Korean electronics company LG caused a worldwide stir when it announced its 55-inch OLED panel last week, and now the company’s rolled out two more pictures that show you what kind of remarkable TV set this is going to be.
How groundbreaking is this TV, anyway? If you’ve ever seen an OLED
screen, all of which are much smaller than this one, you’ll know how
outlandishly vibrant its colors are. And an OLED screen can be
impossibly thin. For instance, the one you see here is only 4mm thick —
take a look at the right side of the picture below and you’ll see the
woman’s finger pointing at the edge of the screen.
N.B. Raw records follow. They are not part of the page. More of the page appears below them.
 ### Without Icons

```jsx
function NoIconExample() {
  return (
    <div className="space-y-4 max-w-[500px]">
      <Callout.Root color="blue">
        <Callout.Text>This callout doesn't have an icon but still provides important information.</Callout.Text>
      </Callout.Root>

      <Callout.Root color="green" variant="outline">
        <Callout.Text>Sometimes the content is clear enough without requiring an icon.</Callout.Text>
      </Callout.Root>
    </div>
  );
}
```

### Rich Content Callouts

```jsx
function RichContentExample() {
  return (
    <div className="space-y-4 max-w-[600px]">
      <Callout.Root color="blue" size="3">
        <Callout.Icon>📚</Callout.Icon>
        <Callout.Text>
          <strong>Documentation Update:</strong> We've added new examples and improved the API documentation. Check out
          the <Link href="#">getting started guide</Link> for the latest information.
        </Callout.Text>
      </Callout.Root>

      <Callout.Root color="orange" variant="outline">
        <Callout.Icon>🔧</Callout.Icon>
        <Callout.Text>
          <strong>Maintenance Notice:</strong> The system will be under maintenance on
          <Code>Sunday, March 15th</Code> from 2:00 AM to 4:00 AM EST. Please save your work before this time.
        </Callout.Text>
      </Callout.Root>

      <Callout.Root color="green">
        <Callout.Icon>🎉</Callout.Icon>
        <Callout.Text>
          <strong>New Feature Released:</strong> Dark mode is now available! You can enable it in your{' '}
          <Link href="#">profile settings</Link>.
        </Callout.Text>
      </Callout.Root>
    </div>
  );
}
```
On its official LG UK Blog,
LG says this screen’s color is even more vibrant because of its
four-color pixels, making its picture more natural and accurate than
other OLEDs. Each tiny pixel emits red, green, blue and white, instead
of the red/green/blue used in the pixels of other OLED sets and most
other TV sets manufactured today. Does that make a noticeable
difference? We’ll take a close look at this screen and others like it at
the Consumer Electronics Show (CES) next week and give you our
first-hand impressions.
The OLED screen (organic light-emitting diode, read more about OLED technology here)
is nothing new, but here’s the innovation: Until now, it’s been
difficult to create the screens in a size this big, at a reasonable cost
and with a long-enough lifespan. The problem with this announcement is,
LG is not saying when this screen will be available, how much it will
cost, or how long it will last.
So will this be yet another spectacular CES demo of a product that
will never make it into the homes of real-world consumers? From what
we’ve seen, LG is serious about its OLED manufacturing, where it invested $226 million
in mid-2010 to create a new production facility, tripling its OLED
capacity. Many other manufacturers are whispering about OLED screens.
There are already smaller OLED screens available now, albeit at
exorbitant prices. There are small OLED screens on millions of
smartphones. This is not science fiction, folks.
The promising fact: huge OLED screens can be printed onto razor-thin
surfaces using a process akin to an inkjet printer, theoretically making
them even cheaper to produce than today’s LCD and plasma screens. And
the screens have much faster response time, with refresh rates that
could (again, theoretically) reach 100,000 Hz. They’re brighter, lighter (this 55-inch screen weighs 16.5 lb), and can even be flexible. No question about it: You’re looking at the TV the future, and the question is not if we’ll see these screens available in large sizes and affordable prices, but when.